▸ **Assignment**
Your task is to repeat exactly the lines below between the line holding "sales = graphlab.SFrame('kc_house_data.gl/')" and the line holding "4. Quiz Question: what", inclusive, and only those.

▸ **Records to use**
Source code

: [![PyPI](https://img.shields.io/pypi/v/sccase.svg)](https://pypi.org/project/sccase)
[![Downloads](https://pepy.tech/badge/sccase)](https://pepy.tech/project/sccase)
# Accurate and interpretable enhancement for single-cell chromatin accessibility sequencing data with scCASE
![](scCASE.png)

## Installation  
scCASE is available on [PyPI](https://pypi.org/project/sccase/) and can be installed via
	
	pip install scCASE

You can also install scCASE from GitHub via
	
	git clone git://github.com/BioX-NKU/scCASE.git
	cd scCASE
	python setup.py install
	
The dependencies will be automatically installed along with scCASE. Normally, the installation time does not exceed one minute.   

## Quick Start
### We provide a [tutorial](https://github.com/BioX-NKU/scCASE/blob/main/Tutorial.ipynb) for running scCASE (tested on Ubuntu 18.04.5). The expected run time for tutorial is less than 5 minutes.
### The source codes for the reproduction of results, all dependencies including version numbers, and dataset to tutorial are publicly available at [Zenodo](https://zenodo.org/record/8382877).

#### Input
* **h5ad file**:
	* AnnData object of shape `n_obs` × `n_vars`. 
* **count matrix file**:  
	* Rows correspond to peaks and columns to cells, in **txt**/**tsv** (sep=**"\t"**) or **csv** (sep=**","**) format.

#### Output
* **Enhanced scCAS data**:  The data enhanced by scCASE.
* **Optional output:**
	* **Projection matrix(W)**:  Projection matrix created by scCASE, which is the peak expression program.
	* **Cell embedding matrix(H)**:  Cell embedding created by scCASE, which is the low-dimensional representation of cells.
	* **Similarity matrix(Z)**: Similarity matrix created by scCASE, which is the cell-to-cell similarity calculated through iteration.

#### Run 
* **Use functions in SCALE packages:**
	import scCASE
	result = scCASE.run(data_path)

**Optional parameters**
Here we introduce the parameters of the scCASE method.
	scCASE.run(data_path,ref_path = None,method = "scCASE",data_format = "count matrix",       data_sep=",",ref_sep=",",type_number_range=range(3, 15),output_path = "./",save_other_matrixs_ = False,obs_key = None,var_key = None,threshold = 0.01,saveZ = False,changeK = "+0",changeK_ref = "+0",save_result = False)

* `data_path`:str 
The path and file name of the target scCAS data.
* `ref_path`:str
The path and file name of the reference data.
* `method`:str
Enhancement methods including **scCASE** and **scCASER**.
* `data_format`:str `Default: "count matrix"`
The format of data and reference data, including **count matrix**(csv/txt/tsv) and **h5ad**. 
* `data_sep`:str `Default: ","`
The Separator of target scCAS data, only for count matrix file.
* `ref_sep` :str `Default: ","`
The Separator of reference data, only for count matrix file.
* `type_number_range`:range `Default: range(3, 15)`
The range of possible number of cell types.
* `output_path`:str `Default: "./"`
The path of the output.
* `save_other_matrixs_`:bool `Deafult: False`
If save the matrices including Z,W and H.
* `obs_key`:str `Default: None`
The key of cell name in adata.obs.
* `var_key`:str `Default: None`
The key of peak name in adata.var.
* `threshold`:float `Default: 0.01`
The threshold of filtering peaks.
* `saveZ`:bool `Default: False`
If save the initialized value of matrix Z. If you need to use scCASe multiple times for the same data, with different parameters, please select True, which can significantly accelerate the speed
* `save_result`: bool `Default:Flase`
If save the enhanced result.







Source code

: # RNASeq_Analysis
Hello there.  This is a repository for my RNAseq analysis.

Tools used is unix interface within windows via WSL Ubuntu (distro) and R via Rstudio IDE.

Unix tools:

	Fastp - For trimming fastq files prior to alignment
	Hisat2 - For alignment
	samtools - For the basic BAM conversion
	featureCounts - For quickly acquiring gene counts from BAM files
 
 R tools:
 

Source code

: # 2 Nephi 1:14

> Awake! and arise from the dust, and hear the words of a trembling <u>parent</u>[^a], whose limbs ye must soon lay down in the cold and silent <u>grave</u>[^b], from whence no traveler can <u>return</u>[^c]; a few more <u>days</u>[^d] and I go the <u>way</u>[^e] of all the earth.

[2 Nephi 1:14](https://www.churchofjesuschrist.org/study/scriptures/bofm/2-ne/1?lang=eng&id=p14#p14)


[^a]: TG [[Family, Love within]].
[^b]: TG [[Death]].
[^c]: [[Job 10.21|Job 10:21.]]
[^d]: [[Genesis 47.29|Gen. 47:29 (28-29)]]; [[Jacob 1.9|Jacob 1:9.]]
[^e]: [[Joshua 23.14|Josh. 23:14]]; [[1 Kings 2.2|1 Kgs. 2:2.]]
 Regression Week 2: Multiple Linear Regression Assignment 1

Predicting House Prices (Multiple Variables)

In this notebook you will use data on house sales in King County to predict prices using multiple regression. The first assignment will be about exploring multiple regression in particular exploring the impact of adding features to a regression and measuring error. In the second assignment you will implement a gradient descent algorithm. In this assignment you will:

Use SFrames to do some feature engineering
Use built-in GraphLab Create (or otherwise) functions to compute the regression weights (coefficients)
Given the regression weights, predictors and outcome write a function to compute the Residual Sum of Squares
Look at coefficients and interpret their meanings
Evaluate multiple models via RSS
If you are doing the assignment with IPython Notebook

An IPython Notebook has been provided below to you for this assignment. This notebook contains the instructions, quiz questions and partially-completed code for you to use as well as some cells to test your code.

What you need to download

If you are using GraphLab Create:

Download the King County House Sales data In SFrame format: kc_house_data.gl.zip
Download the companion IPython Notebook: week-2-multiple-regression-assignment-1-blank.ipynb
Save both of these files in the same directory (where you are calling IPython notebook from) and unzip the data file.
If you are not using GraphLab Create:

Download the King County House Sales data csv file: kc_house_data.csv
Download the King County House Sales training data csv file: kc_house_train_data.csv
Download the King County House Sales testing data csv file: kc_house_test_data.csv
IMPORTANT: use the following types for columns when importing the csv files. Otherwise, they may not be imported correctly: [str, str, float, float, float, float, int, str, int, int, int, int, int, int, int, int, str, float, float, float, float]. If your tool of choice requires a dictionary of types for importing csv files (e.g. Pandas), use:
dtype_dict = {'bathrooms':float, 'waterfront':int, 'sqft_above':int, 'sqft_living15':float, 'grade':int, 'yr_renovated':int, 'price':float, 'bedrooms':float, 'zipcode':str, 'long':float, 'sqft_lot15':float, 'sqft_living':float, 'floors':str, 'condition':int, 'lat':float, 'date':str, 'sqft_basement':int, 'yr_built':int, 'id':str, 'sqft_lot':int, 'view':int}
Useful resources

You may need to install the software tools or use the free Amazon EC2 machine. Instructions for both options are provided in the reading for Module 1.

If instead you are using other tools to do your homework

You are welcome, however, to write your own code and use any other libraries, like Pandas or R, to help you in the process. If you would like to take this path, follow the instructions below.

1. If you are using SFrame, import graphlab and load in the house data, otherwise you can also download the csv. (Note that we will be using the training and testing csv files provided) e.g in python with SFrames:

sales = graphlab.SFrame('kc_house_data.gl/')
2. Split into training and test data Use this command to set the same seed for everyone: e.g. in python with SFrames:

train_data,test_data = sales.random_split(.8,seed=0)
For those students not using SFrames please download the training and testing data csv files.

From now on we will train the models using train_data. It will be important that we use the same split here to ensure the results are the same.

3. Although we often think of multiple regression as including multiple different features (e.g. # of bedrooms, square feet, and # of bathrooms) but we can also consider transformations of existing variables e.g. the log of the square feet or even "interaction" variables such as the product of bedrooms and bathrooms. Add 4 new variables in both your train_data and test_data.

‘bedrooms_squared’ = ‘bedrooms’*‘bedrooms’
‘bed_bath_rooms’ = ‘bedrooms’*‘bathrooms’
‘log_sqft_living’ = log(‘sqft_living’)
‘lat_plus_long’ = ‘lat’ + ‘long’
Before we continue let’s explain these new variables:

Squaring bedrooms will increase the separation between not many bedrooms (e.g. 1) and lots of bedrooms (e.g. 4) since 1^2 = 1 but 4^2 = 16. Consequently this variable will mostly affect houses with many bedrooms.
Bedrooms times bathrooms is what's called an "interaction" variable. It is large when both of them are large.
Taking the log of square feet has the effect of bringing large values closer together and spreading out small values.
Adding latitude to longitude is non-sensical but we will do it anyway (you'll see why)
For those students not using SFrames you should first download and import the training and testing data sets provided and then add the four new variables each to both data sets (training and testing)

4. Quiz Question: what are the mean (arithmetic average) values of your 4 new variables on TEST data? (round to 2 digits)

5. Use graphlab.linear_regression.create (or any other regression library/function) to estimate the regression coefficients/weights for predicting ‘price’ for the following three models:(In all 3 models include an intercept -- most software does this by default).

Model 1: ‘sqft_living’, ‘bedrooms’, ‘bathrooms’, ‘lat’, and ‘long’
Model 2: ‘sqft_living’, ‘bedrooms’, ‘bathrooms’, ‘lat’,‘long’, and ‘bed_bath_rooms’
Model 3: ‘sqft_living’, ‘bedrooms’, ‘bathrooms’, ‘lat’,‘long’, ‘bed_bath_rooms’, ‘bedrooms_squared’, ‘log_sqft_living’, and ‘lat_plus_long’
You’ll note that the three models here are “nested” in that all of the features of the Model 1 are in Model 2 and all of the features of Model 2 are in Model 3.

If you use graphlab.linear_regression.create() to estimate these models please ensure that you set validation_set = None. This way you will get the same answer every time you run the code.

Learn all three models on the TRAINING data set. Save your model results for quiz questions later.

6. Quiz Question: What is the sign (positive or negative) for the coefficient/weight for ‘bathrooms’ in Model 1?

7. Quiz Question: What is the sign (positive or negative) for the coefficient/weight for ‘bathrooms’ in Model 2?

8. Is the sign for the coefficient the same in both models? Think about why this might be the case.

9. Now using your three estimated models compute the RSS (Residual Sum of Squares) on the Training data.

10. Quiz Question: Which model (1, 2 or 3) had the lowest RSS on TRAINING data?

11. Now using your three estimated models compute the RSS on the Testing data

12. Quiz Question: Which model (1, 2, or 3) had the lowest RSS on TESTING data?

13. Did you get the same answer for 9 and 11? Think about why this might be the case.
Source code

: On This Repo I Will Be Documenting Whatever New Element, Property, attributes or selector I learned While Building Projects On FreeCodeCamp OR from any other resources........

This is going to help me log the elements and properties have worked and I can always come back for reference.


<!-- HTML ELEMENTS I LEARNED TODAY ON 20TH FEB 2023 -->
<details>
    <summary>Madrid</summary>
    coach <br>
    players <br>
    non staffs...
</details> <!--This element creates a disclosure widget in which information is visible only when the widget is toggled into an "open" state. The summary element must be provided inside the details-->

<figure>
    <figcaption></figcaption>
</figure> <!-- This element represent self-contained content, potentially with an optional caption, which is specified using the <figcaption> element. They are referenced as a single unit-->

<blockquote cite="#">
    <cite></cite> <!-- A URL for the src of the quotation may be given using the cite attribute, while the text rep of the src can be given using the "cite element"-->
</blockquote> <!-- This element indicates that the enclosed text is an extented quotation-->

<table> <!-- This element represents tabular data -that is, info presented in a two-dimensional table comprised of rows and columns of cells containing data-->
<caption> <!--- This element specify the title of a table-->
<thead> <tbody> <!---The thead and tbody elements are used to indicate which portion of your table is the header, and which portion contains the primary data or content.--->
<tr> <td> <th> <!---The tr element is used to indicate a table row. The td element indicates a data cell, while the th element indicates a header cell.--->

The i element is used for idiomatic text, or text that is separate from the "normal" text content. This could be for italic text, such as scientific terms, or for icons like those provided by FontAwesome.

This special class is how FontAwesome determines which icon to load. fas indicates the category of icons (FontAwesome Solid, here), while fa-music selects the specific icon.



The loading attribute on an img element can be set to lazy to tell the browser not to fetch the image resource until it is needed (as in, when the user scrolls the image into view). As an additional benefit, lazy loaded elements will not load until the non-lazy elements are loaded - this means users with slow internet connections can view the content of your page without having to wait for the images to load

▸ **Written response**
sales = graphlab.SFrame('kc_house_data.gl/')
2. Split into training and test data Use this command to set the same seed for everyone: e.g. in python with SFrames:

train_data,test_data = sales.random_split(.8,seed=0)
For those students not using SFrames please download the training and testing data csv files.

From now on we will train the models using train_data. It will be important that we use the same split here to ensure the results are the same.

3. Although we often think of multiple regression as including multiple different features (e.g. # of bedrooms, square feet, and # of bathrooms) but we can also consider transformations of existing variables e.g. the log of the square feet or even "interaction" variables such as the product of bedrooms and bathrooms. Add 4 new variables in both your train_data and test_data.

‘bedrooms_squared’ = ‘bedrooms’*‘bedrooms’
‘bed_bath_rooms’ = ‘bedrooms’*‘bathrooms’
‘log_sqft_living’ = log(‘sqft_living’)
‘lat_plus_long’ = ‘lat’ + ‘long’
Before we continue let’s explain these new variables:

Squaring bedrooms will increase the separation between not many bedrooms (e.g. 1) and lots of bedrooms (e.g. 4) since 1^2 = 1 but 4^2 = 16. Consequently this variable will mostly affect houses with many bedrooms.
Bedrooms times bathrooms is what's called an "interaction" variable. It is large when both of them are large.
Taking the log of square feet has the effect of bringing large values closer together and spreading out small values.
Adding latitude to longitude is non-sensical but we will do it anyway (you'll see why)
For those students not using SFrames you should first download and import the training and testing data sets provided and then add the four new variables each to both data sets (training and testing)

4. Quiz Question: what are the mean (arithmetic average) values of your 4 new variables on TEST data? (round to 2 digits)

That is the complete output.